▶ _Directions_:
Filter the listing below for "satisfies" and report every line that has it.

═════ Records provided

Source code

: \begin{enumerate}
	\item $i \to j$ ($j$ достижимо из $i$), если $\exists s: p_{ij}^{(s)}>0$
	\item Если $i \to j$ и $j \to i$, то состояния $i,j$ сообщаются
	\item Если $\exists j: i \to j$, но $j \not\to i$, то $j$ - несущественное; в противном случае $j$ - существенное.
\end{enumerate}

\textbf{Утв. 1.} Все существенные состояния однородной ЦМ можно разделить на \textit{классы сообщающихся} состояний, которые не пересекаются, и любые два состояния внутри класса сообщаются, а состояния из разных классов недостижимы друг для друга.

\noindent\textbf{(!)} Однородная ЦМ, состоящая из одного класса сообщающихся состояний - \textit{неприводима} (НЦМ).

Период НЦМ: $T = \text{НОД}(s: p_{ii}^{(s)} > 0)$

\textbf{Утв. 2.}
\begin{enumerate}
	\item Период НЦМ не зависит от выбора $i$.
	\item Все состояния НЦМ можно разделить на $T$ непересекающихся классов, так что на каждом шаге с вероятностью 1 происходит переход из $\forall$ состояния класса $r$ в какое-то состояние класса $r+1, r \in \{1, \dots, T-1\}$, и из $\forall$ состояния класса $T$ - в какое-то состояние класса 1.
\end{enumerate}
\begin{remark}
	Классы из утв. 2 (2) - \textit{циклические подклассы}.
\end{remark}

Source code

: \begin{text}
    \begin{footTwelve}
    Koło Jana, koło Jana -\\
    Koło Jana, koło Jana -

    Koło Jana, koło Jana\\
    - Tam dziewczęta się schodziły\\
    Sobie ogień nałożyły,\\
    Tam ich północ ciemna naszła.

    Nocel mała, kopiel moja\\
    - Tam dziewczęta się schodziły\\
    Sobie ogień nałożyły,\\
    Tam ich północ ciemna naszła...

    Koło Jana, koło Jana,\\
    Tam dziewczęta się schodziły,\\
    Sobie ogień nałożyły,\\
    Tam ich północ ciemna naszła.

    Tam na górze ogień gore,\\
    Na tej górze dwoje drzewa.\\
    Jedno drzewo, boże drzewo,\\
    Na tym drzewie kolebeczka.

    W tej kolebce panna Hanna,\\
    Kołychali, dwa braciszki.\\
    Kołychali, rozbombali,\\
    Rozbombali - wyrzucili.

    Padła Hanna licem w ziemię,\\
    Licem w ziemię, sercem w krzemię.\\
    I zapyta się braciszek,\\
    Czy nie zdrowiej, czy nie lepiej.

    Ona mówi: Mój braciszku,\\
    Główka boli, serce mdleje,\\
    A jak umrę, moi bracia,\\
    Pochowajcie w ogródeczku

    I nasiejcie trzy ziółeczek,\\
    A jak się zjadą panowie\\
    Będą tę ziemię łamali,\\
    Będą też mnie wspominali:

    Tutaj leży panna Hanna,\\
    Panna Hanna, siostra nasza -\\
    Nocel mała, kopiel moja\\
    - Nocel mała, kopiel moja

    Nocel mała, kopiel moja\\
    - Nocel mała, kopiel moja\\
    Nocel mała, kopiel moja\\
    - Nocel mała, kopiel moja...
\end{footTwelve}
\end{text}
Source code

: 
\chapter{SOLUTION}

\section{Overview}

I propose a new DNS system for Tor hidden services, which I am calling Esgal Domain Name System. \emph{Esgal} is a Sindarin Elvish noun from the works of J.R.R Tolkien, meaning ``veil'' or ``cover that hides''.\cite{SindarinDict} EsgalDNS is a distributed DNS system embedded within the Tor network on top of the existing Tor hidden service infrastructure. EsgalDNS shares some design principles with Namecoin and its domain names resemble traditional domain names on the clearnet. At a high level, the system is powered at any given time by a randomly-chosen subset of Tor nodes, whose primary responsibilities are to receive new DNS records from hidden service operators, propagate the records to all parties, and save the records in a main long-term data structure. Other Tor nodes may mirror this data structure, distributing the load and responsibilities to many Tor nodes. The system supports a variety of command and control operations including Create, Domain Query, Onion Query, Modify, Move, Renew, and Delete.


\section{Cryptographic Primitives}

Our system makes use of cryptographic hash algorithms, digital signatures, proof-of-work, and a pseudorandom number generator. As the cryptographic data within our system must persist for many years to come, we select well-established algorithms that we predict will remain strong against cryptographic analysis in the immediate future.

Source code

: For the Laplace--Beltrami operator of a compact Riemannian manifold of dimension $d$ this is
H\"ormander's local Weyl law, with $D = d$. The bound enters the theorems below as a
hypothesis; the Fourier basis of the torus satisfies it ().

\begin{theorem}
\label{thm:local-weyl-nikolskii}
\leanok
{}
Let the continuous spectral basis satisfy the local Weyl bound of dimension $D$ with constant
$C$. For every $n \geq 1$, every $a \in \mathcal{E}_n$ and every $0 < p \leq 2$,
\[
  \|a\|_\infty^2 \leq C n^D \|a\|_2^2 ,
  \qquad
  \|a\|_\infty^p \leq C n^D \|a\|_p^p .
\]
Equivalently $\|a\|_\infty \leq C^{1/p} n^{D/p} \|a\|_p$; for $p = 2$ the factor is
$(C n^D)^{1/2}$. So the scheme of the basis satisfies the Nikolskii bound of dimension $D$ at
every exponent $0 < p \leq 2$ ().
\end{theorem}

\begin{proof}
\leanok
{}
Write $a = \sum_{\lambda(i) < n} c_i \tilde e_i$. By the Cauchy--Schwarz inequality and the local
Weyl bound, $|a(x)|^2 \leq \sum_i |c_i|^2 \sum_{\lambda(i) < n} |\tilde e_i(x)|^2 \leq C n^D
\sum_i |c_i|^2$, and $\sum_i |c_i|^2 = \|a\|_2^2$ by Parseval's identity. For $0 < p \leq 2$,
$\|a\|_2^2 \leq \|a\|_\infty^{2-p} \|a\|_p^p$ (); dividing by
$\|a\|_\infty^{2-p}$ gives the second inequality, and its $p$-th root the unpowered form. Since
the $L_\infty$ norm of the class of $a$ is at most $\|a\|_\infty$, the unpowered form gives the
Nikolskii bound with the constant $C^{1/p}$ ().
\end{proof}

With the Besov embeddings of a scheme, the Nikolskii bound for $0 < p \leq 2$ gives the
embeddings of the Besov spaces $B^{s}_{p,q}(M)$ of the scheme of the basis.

══════════

▶ _Exercise result_:
hypothesis; the Fourier basis of the torus satisfies it ().
$(C n^D)^{1/2}$. So the scheme of the basis satisfies the Nikolskii bound of dimension $D$ at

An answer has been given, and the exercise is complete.